In that book the word "diffeomorphism" means "$C^\infty$-diffeomorphism" and two charts $(U,\phi)$, $(V,\psi)$ are said to be compatible if $\psi \circ \phi ^{-1}:\phi(U\cap V)\to\psi(U\cap V)$ is a $C^\infty$-diffeomorphism.
My question is about the end of the above quote: "We may also suppose that $\phi(U)$ is a convex set, or the whole of $\mathbb{R}^n$".
Question: Given a chart $(U,\phi)$ how can I prove that exists a chart $(V,\psi)$ such that $(U,\phi)$ and $(V,\psi)$ are $C^\infty$-compatible and $\psi(V)=\mathbb{R}^n$?
I tried to use the questions below to answer my question but I couldn't.
Best Answer
The thing is that we need only to find a subset of $U$ such that the image under chart map $\phi$ is an open ball $B_r(0)$ in $\mathbb{R}^n$. After this, we can blow up the ball to $\mathbb{R}^n$ by a diffeomorphism. Suppose we have a chart $(U,\phi)$ with a point $p \in U$ having $\phi(p)=0 \in \phi(U)\subset \mathbb{R}^n$.

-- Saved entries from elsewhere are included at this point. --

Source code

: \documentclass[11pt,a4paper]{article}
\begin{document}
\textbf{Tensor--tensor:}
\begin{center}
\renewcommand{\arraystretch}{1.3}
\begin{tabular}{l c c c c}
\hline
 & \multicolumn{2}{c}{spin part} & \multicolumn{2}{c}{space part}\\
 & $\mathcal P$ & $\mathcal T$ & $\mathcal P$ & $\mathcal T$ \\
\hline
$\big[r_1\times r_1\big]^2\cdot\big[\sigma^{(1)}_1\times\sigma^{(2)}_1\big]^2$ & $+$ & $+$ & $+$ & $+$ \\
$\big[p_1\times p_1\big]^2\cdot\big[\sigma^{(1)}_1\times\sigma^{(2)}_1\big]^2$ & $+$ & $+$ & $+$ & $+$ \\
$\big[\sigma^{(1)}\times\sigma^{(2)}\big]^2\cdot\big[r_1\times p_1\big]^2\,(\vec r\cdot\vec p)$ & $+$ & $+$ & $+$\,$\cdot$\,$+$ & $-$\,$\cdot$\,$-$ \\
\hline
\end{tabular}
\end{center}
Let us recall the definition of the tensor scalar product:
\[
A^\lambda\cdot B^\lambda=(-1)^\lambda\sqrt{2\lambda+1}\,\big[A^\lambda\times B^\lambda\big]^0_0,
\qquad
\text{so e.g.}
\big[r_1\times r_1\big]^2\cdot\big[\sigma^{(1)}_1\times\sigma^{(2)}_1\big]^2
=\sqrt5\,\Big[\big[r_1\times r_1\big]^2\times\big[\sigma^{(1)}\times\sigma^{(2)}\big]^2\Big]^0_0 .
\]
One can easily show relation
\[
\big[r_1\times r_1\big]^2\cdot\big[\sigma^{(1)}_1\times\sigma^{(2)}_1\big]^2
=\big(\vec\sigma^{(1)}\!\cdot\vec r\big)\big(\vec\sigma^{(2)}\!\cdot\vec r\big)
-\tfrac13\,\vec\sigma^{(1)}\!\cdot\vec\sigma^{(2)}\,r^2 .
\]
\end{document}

Let $V=\phi^{-1}(B_r(0))$ for some $r>0$ and $\psi :=\phi|_V$. Then $(V,\psi)$ is $C^{\infty}$-compatible with $(U,\phi)$ since it is just restriction of the larger chart.
Choose your favorite diffeomorphism $\alpha : B_r(0) \to \mathbb{R}^n$, we have new chart $(V,\alpha \circ \psi)$ with $(\alpha \circ \psi)(V) = \mathbb{R}^n$ and $C^{\infty}$-compatible with $(V,\psi)$ as you can verify it by yourself.
Therefore $(V,\alpha \circ \psi)$ $C^{\infty}$-compatible with $(U,\phi)$ with $\psi(V)= \mathbb{R}^n$.